_Collection entries_.
------------

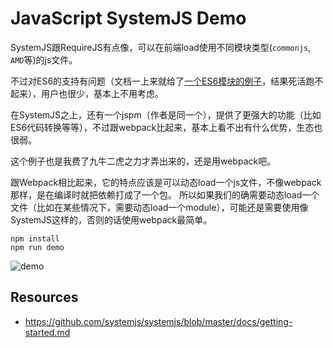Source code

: JavaScript SystemJS Demo
========================

SystemJS跟RequireJS有点像，可以在前端load使用不同模块类型(`commonjs`, `AMD`等)的js文件。

不过对ES6的支持有问题（文档一上来就给了[一个ES6模块的例子](https://github.com/systemjs/systemjs/blob/master/docs/getting-started.md)，结果死活跑不起来），用户也很少，基本上不用考虑。

在SystemJS之上，还有一个jspm（作者是同一个），提供了更强大的功能（比如ES6代码转换等等），不过跟webpack比起来，基本上看不出有什么优势，生态也很弱。

这个例子也是我费了九牛二虎之力才弄出来的，还是用webpack吧。

跟Webpack相比起来，它的特点应该是可以动态load一个js文件，不像webpack那样，是在编译时就把依赖打成了一个包。
所以如果我们的确需要动态load一个文件（比如在某些情况下，需要动态load一个module），可能还是需要使用像SystemJS这样的，否则的话使用webpack最简单。

```
npm install
npm run demo
```

![demo](./images/demo.jpg)

Resources
---------

- <https://github.com/systemjs/systemjs/blob/master/docs/getting-started.md>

------------

_TASK TO COMPLETE_.
Transcribe each record above exactly, leaving every picture out of the copy.

_EXERCISE RESPONSE_.
Source code

: JavaScript SystemJS Demo
========================

SystemJS跟RequireJS有点像，可以在前端load使用不同模块类型(`commonjs`, `AMD`等)的js文件。

不过对ES6的支持有问题（文档一上来就给了[一个ES6模块的例子](https://github.com/systemjs/systemjs/blob/master/docs/getting-started.md)，结果死活跑不起来），用户也很少，基本上不用考虑。

在SystemJS之上，还有一个jspm（作者是同一个），提供了更强大的功能（比如ES6代码转换等等），不过跟webpack比起来，基本上看不出有什么优势，生态也很弱。

这个例子也是我费了九牛二虎之力才弄出来的，还是用webpack吧。

跟Webpack相比起来，它的特点应该是可以动态load一个js文件，不像webpack那样，是在编译时就把依赖打成了一个包。
所以如果我们的确需要动态load一个文件（比如在某些情况下，需要动态load一个module），可能还是需要使用像SystemJS这样的，否则的话使用webpack最简单。

```
npm install
npm run demo
```

![demo](./images/demo.jpg)

Resources
---------

- <https://github.com/systemjs/systemjs/blob/master/docs/getting-started.md>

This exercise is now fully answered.